While Ravitch is absolutely right to praise those underpaid, idealistic, hard-working teachers in the classrooms, I have never heard her criticizing the often stultifying work rules of some unions. Yet, over the years, it has been fair to criticize them for tying the hands of principals when, for example, they want to move out an ineffective teacher to bring in someone with fresh energy and drive.  There are other union work rules that keep a principal or teacher from being nimble and creative. (I would have liked to pose such questions to Mass. Teachers Association President Barbara Madeloni, who introduced Ravitch.)

Few advocates are more compelling than Ravitch in laying out importance of strong public school systems to the effective and just workings of a democracy.

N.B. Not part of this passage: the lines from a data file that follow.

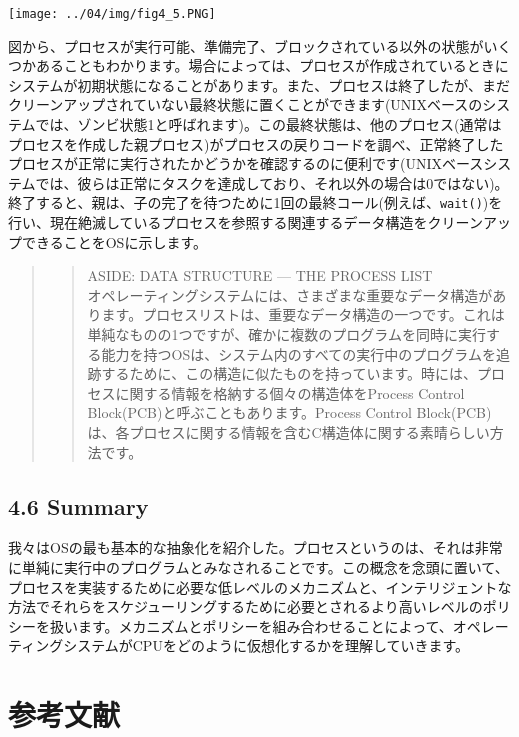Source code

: \texttt{[image: ../04/img/fig4\_5.PNG]}

図から、プロセスが実行可能、準備完了、ブロックされている以外の状態がいくつかあることもわかります。場合によっては、プロセスが作成されているときにシステムが初期状態になることがあります。また、プロセスは終了したが、まだクリーンアップされていない最終状態に置くことができます(UNIXベースのシステムでは、ゾンビ状態1と呼ばれます)。この最終状態は、他のプロセス(通常はプロセスを作成した親プロセス)がプロセスの戻りコードを調べ、正常終了したプロセスが正常に実行されたかどうかを確認するのに便利です(UNIXベースシステムでは、彼らは正常にタスクを達成しており、それ以外の場合は0ではない)。終了すると、親は、子の完了を待つために1回の最終コール(例えば、\texttt{wait()})を行い、現在絶滅しているプロセスを参照する関連するデータ構造をクリーンアップできることをOSに示します。

\begin{quote}
\begin{quote}
ASIDE: DATA STRUCTURE --- THE PROCESS LIST\\
オペレーティングシステムには、さまざまな重要なデータ構造があります。プロセスリストは、重要なデータ構造の一つです。これは単純なものの1つですが、確かに複数のプログラムを同時に実行する能力を持つOSは、システム内のすべての実行中のプログラムを追跡するために、この構造に似たものを持っています。時には、プロセスに関する情報を格納する個々の構造体をProcess
Control Block(PCB)と呼ぶこともあります。Process Control
Block(PCB)は、各プロセスに関する情報を含むC構造体に関する素晴らしい方法です。
\end{quote}
\end{quote}

\hypertarget{summary}{%
\subsection*{4.6 Summary}\label{summary}}

我々はOSの最も基本的な抽象化を紹介した。プロセスというのは、それは非常に単純に実行中のプログラムとみなされることです。この概念を念頭に置いて、プロセスを実装するために必要な低レベルのメカニズムと、インテリジェントな方法でそれらをスケジューリングするために必要とされるより高いレベルのポリシーを扱います。メカニズムとポリシーを組み合わせることによって、オペレーティングシステムがCPUをどのように仮想化するかを理解していきます。

\hypertarget{ux53c2ux8003ux6587ux732e}{%
\section*{参考文献}\label{ux53c2ux8003ux6587ux732e}}

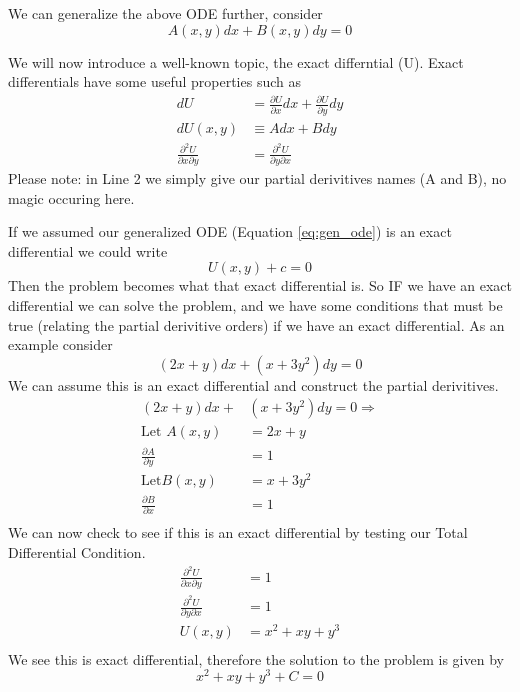 \documentclass{article}
\newcommand{\be}{\begin{equation}}
\newcommand{\ee}{\end{equation}}
\newcommand{\pd}{\partial}
\begin{document}
We can generalize the above ODE further, consider
\be \label{eq:gen_ode}
A(x,y)dx + B(x,y)dy = 0
\ee

We will now introduce a well-known topic, the exact differntial (U). 
Exact differentials have some useful properties such as
\be
\begin{split}
    dU &= \frac{\pd U}{\pd x} dx + \frac{\pd U}{\pd y} dy \\
    dU(x,y) &\equiv A dx + B dy \\
    \frac{\pd ^2 U}{\pd x \pd y} &= \frac{\pd ^2 U}{\pd y \pd x}
\end{split}
\ee
Please note: in Line 2 we simply give our partial derivitives names (A and B), no magic occuring here. 

If we assumed our generalized ODE (Equation \ref{eq:gen_ode}) is an exact differential we could write 
\be
U(x,y) + c = 0
\ee
Then the problem becomes what that exact differential is.
So IF we have an exact differential we can solve the problem, and we have some conditions that must be true (relating the partial derivitive orders) if we have an exact differential.
As an example consider
\be
(2x+y)dx + (x+3y^2)dy = 0
\ee
We can assume this is an exact differential and construct the partial derivitives.
\be
\begin{split}
    (2x+y)dx + &(x+3y^2)dy = 0 \Rightarrow \\
    \text{Let } A(x,y) & = 2x+y  \\
\frac{\partial A}{\partial y} &= 1 \\
    \text{Let} B(x,y) & = x+ 3y^2  \\
\frac{\partial B}{\partial x} &= 1 \\
\end{split}
\ee
We can now check to see if this is an exact differential by testing our Total Differential Condition. 
\be
\begin{split}
    \frac{\pd ^2 U}{\pd x \pd y} &= 1\\
    \frac{\pd ^2 U}{\pd y \pd x} &= 1\\
    U(x,y) &= x^2 + xy + y^3\\
\end{split}
\ee
We see this is exact differential, therefore the solution to the problem is given  by
\be
x^2 + xy + y^3 + C = 0
\ee
\end{document}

States must delink the quality of education from poverty.  Legislatures must ensure that cities and towns have enough money for the arts, phys ed, libraries,  social workers and more. De facto segregated  schools must be integrated as an important tool in changing the odds, so all children have equality of educational opportunity.

Some testing may be appropriate, she says,  but not every year. Saturday a report by the Council of Great City Schools said that, between kindergarten and grad 12, students take 112 standardized tests. The 25 hours of testing doesn’t measure the countless other hours preparing for tests.  Standardized testing doesn’t hold systems accountable for academic rigor, just for that time spent on test prep. The purpose of education, Ravitch reminds us, is to shape good human beings, of good character, and help them reach their full potential.  As she convincingly notes (and the President echoed yesterday), life doesn’t consist of choosing the right answer from bubble a, b, c or d. Life is often making difficult choices where there are no right answers.

Massachusetts is debating a possible shift from the MCAS tests (Massachusetts Comprehensive Assessment System) to the PARCC (Partnership for Assessment of Readiness for College and Careers). The latter, according to a Boston Globe  editorial, is a better measure of student progress and would reduce the incentive to “teach to the test.” Perhaps Ravitch would agree with a UMass professor who wrote to the Globe that the debate was like arguing for the new Coke rather than Pepsi.  Neither one of nutritional value. Better to reject them both.

The Wellesley College audience on Thursday was exhorted to push for education improvement politically, making sure they support legislative candidates who share these values and goals. The same might be said of presidential candidates. The Republicans have been beating each other up on Duncan’s Common Core standards and measurements.  The Democrats’ debate last week was silent on the issue.  We, all of us, have to demand more from those seeking our votes.